#### [Exercise input]
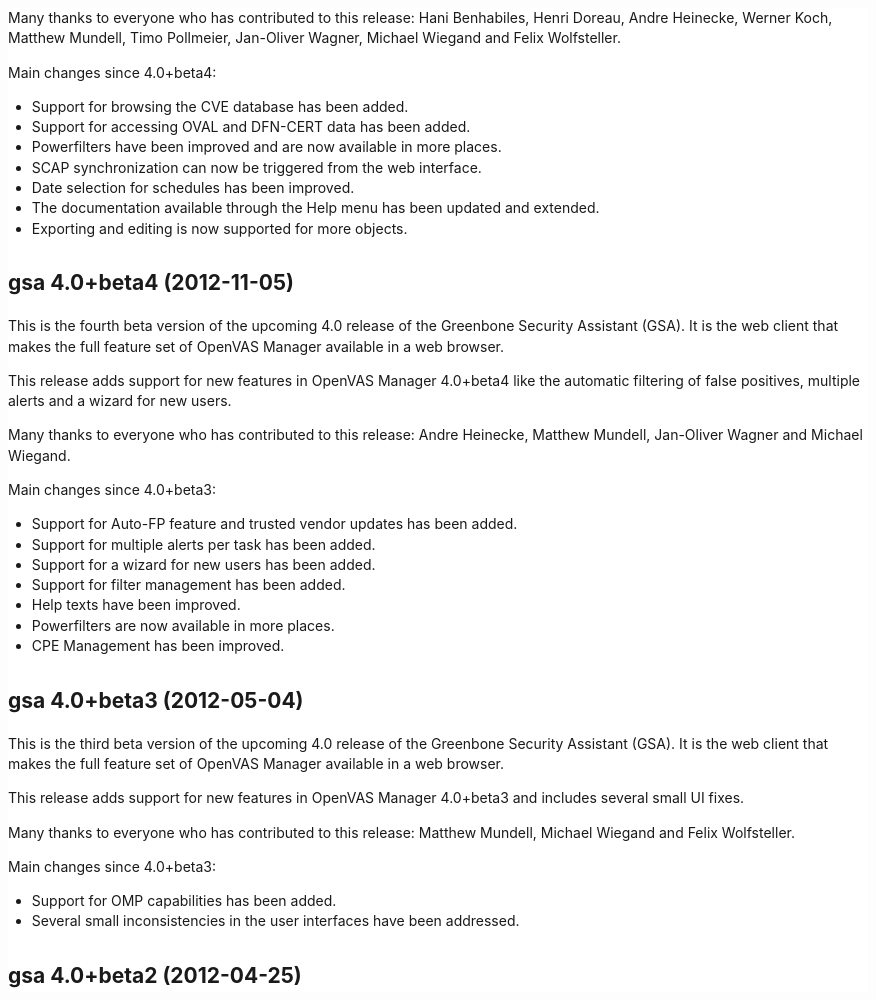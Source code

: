 Many thanks to everyone who has contributed to this release:
Hani Benhabiles, Henri Doreau, Andre Heinecke, Werner Koch, Matthew Mundell,
Timo Pollmeier, Jan-Oliver Wagner, Michael Wiegand and Felix Wolfsteller.

Main changes since 4.0+beta4:
* Support for browsing the CVE database has been added.
* Support for accessing OVAL and DFN-CERT data has been added.
* Powerfilters have been improved and are now available in more places.
* SCAP synchronization can now be triggered from the web interface.
* Date selection for schedules has been improved.
* The documentation available through the Help menu has been updated and
  extended.
* Exporting and editing is now supported for more objects.


## gsa 4.0+beta4 (2012-11-05)

This is the fourth beta version of the upcoming 4.0 release of the Greenbone
Security Assistant (GSA). It is the web client that makes the full feature set
of OpenVAS Manager available in a web browser.

This release adds support for new features in OpenVAS Manager 4.0+beta4 like
the automatic filtering of false positives, multiple alerts and a wizard for
new users.

Many thanks to everyone who has contributed to this release:
Andre Heinecke, Matthew Mundell, Jan-Oliver Wagner and Michael Wiegand.

Main changes since 4.0+beta3:
* Support for Auto-FP feature and trusted vendor updates has been added.
* Support for multiple alerts per task has been added.
* Support for a wizard for new users has been added.
* Support for filter management has been added.
* Help texts have been improved.
* Powerfilters are now available in more places.
* CPE Management has been improved.


## gsa 4.0+beta3 (2012-05-04)

This is the third beta version of the upcoming 4.0 release of the Greenbone
Security Assistant (GSA). It is the web client that makes the full feature set
of OpenVAS Manager available in a web browser.

This release adds support for new features in OpenVAS Manager
4.0+beta3 and includes several small UI fixes.

Many thanks to everyone who has contributed to this release:
Matthew Mundell, Michael Wiegand and Felix Wolfsteller.

Main changes since 4.0+beta3:
* Support for OMP capabilities has been added.
* Several small inconsistencies in the user interfaces have been addressed.


## gsa 4.0+beta2 (2012-04-25)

#### [Task to complete]
Each line from the beginning of the entries up to and including the one containing "## gsa 4.0+beta3 (2012-05-04)" must be restated exactly. Pictures are to be left out.

#### [Answer to this problem]
Source code

: Many thanks to everyone who has contributed to this release:
Hani Benhabiles, Henri Doreau, Andre Heinecke, Werner Koch, Matthew Mundell,
Timo Pollmeier, Jan-Oliver Wagner, Michael Wiegand and Felix Wolfsteller.

Main changes since 4.0+beta4:
* Support for browsing the CVE database has been added.
* Support for accessing OVAL and DFN-CERT data has been added.
* Powerfilters have been improved and are now available in more places.
* SCAP synchronization can now be triggered from the web interface.
* Date selection for schedules has been improved.
* The documentation available through the Help menu has been updated and
  extended.
* Exporting and editing is now supported for more objects.


## gsa 4.0+beta4 (2012-11-05)

This is the fourth beta version of the upcoming 4.0 release of the Greenbone
Security Assistant (GSA). It is the web client that makes the full feature set
of OpenVAS Manager available in a web browser.

This release adds support for new features in OpenVAS Manager 4.0+beta4 like
the automatic filtering of false positives, multiple alerts and a wizard for
new users.

Many thanks to everyone who has contributed to this release:
Andre Heinecke, Matthew Mundell, Jan-Oliver Wagner and Michael Wiegand.

Main changes since 4.0+beta3:
* Support for Auto-FP feature and trusted vendor updates has been added.
* Support for multiple alerts per task has been added.
* Support for a wizard for new users has been added.
* Support for filter management has been added.
* Help texts have been improved.
* Powerfilters are now available in more places.
* CPE Management has been improved.


## gsa 4.0+beta3 (2012-05-04)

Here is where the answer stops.